TASK TO CARRY OUT ▸
A verbatim copy of the lines from the one with "archived command references" through the final line below is required; print it and nothing else.

═════ DATA FOR THE TASK

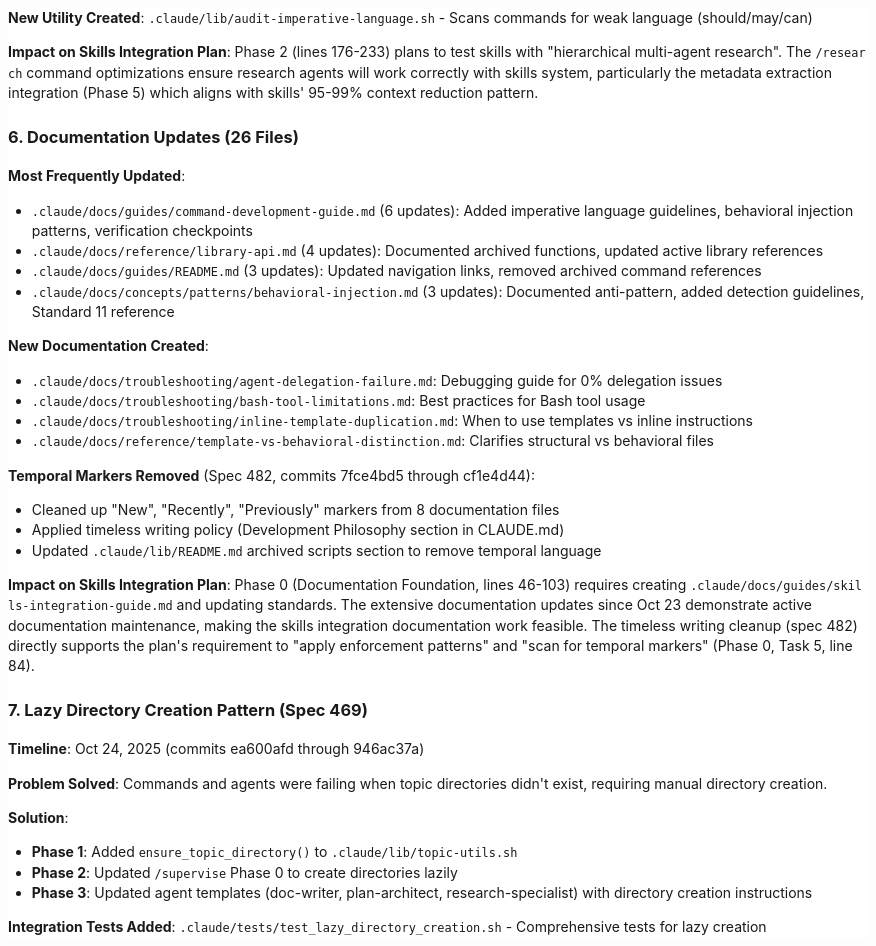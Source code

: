 **New Utility Created**: `.claude/lib/audit-imperative-language.sh` - Scans commands for weak language (should/may/can)

**Impact on Skills Integration Plan**: Phase 2 (lines 176-233) plans to test skills with "hierarchical multi-agent research". The `/research` command optimizations ensure research agents will work correctly with skills system, particularly the metadata extraction integration (Phase 5) which aligns with skills' 95-99% context reduction pattern.

### 6. Documentation Updates (26 Files)

**Most Frequently Updated**:
- `.claude/docs/guides/command-development-guide.md` (6 updates): Added imperative language guidelines, behavioral injection patterns, verification checkpoints
- `.claude/docs/reference/library-api.md` (4 updates): Documented archived functions, updated active library references
- `.claude/docs/guides/README.md` (3 updates): Updated navigation links, removed archived command references
- `.claude/docs/concepts/patterns/behavioral-injection.md` (3 updates): Documented anti-pattern, added detection guidelines, Standard 11 reference

**New Documentation Created**:
- `.claude/docs/troubleshooting/agent-delegation-failure.md`: Debugging guide for 0% delegation issues
- `.claude/docs/troubleshooting/bash-tool-limitations.md`: Best practices for Bash tool usage
- `.claude/docs/troubleshooting/inline-template-duplication.md`: When to use templates vs inline instructions
- `.claude/docs/reference/template-vs-behavioral-distinction.md`: Clarifies structural vs behavioral files

**Temporal Markers Removed** (Spec 482, commits 7fce4bd5 through cf1e4d44):
- Cleaned up "New", "Recently", "Previously" markers from 8 documentation files
- Applied timeless writing policy (Development Philosophy section in CLAUDE.md)
- Updated `.claude/lib/README.md` archived scripts section to remove temporal language

**Impact on Skills Integration Plan**: Phase 0 (Documentation Foundation, lines 46-103) requires creating `.claude/docs/guides/skills-integration-guide.md` and updating standards. The extensive documentation updates since Oct 23 demonstrate active documentation maintenance, making the skills integration documentation work feasible. The timeless writing cleanup (spec 482) directly supports the plan's requirement to "apply enforcement patterns" and "scan for temporal markers" (Phase 0, Task 5, line 84).

### 7. Lazy Directory Creation Pattern (Spec 469)

**Timeline**: Oct 24, 2025 (commits ea600afd through 946ac37a)

**Problem Solved**: Commands and agents were failing when topic directories didn't exist, requiring manual directory creation.

**Solution**:
- **Phase 1**: Added `ensure_topic_directory()` to `.claude/lib/topic-utils.sh`
- **Phase 2**: Updated `/supervise` Phase 0 to create directories lazily
- **Phase 3**: Updated agent templates (doc-writer, plan-architect, research-specialist) with directory creation instructions

**Integration Tests Added**: `.claude/tests/test_lazy_directory_creation.sh` - Comprehensive tests for lazy creation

══════════

EXERCISE ANSWER ▸
- `.claude/docs/guides/README.md` (3 updates): Updated navigation links, removed archived command references
- `.claude/docs/concepts/patterns/behavioral-injection.md` (3 updates): Documented anti-pattern, added detection guidelines, Standard 11 reference

**New Documentation Created**:
- `.claude/docs/troubleshooting/agent-delegation-failure.md`: Debugging guide for 0% delegation issues
- `.claude/docs/troubleshooting/bash-tool-limitations.md`: Best practices for Bash tool usage
- `.claude/docs/troubleshooting/inline-template-duplication.md`: When to use templates vs inline instructions
- `.claude/docs/reference/template-vs-behavioral-distinction.md`: Clarifies structural vs behavioral files

**Temporal Markers Removed** (Spec 482, commits 7fce4bd5 through cf1e4d44):
- Cleaned up "New", "Recently", "Previously" markers from 8 documentation files
- Applied timeless writing policy (Development Philosophy section in CLAUDE.md)
- Updated `.claude/lib/README.md` archived scripts section to remove temporal language

**Impact on Skills Integration Plan**: Phase 0 (Documentation Foundation, lines 46-103) requires creating `.claude/docs/guides/skills-integration-guide.md` and updating standards. The extensive documentation updates since Oct 23 demonstrate active documentation maintenance, making the skills integration documentation work feasible. The timeless writing cleanup (spec 482) directly supports the plan's requirement to "apply enforcement patterns" and "scan for temporal markers" (Phase 0, Task 5, line 84).

### 7. Lazy Directory Creation Pattern (Spec 469)

**Timeline**: Oct 24, 2025 (commits ea600afd through 946ac37a)

**Problem Solved**: Commands and agents were failing when topic directories didn't exist, requiring manual directory creation.

**Solution**:
- **Phase 1**: Added `ensure_topic_directory()` to `.claude/lib/topic-utils.sh`
- **Phase 2**: Updated `/supervise` Phase 0 to create directories lazily
- **Phase 3**: Updated agent templates (doc-writer, plan-architect, research-specialist) with directory creation instructions

**Integration Tests Added**: `.claude/tests/test_lazy_directory_creation.sh` - Comprehensive tests for lazy creation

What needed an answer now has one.